Stored data entries
⟨

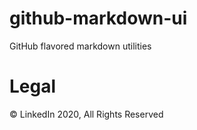 # github-markdown-ui
GitHub flavored markdown utilities


# Legal
&copy; LinkedIn 2020, All Rights Reserved
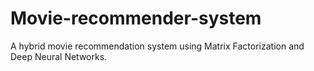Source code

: # Movie-recommender-system
A hybrid movie recommendation system using Matrix Factorization and Deep Neural Networks.
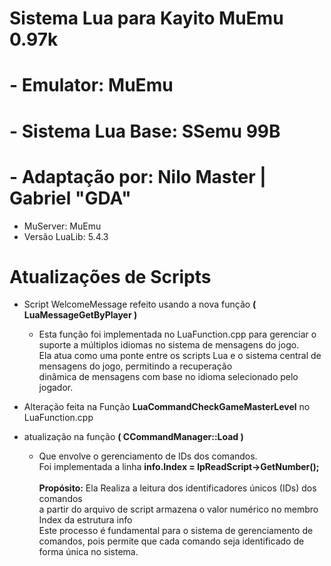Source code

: # Sistema Lua para Kayito MuEmu 0.97k

# - Emulator: MuEmu
# - Sistema Lua Base: SSemu 99B
# - Adaptação por: Nilo Master | Gabriel "GDA"

- MuServer: MuEmu
- Versão LuaLib: 5.4.3

# Atualizações de Scripts

- Script WelcomeMessage refeito usando a nova função **( LuaMessageGetByPlayer )**
   - Esta função foi implementada no LuaFunction.cpp para gerenciar o suporte a múltiplos idiomas no sistema de mensagens do jogo. <br/>
     Ela atua como uma ponte entre os scripts Lua e o sistema central de mensagens do jogo, permitindo a recuperação <br/>
     dinâmica de mensagens com base no idioma selecionado pelo jogador.

- Alteração feita na Função **LuaCommandCheckGameMasterLevel** no LuaFunction.cpp 

- atualização na função **( CCommandManager::Load )**
   - Que envolve o gerenciamento de IDs dos comandos.<br/> 
    Foi implementada a linha **info.Index = lpReadScript->GetNumber();**<br/><br/> 
    **Propósito:** Ela Realiza a leitura dos identificadores únicos (IDs) dos comandos<br/> 
    a partir do arquivo de script armazena o valor numérico no membro Index da estrutura info<br/> 
    Este processo é fundamental para o sistema de gerenciamento de comandos, pois permite que cada comando seja identificado de forma única no sistema.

⟩

# [Your goal]
Only the lines from the one that contains "# Atualizações de Scripts" to the end of the data should be output, exactly as they appear.

# [Solution to this exercise]
# Atualizações de Scripts

- Script WelcomeMessage refeito usando a nova função **( LuaMessageGetByPlayer )**
   - Esta função foi implementada no LuaFunction.cpp para gerenciar o suporte a múltiplos idiomas no sistema de mensagens do jogo. <br/>
     Ela atua como uma ponte entre os scripts Lua e o sistema central de mensagens do jogo, permitindo a recuperação <br/>
     dinâmica de mensagens com base no idioma selecionado pelo jogador.

- Alteração feita na Função **LuaCommandCheckGameMasterLevel** no LuaFunction.cpp 

- atualização na função **( CCommandManager::Load )**
   - Que envolve o gerenciamento de IDs dos comandos.<br/> 
    Foi implementada a linha **info.Index = lpReadScript->GetNumber();**<br/><br/> 
    **Propósito:** Ela Realiza a leitura dos identificadores únicos (IDs) dos comandos<br/> 
    a partir do arquivo de script armazena o valor numérico no membro Index da estrutura info<br/> 
    Este processo é fundamental para o sistema de gerenciamento de comandos, pois permite que cada comando seja identificado de forma única no sistema.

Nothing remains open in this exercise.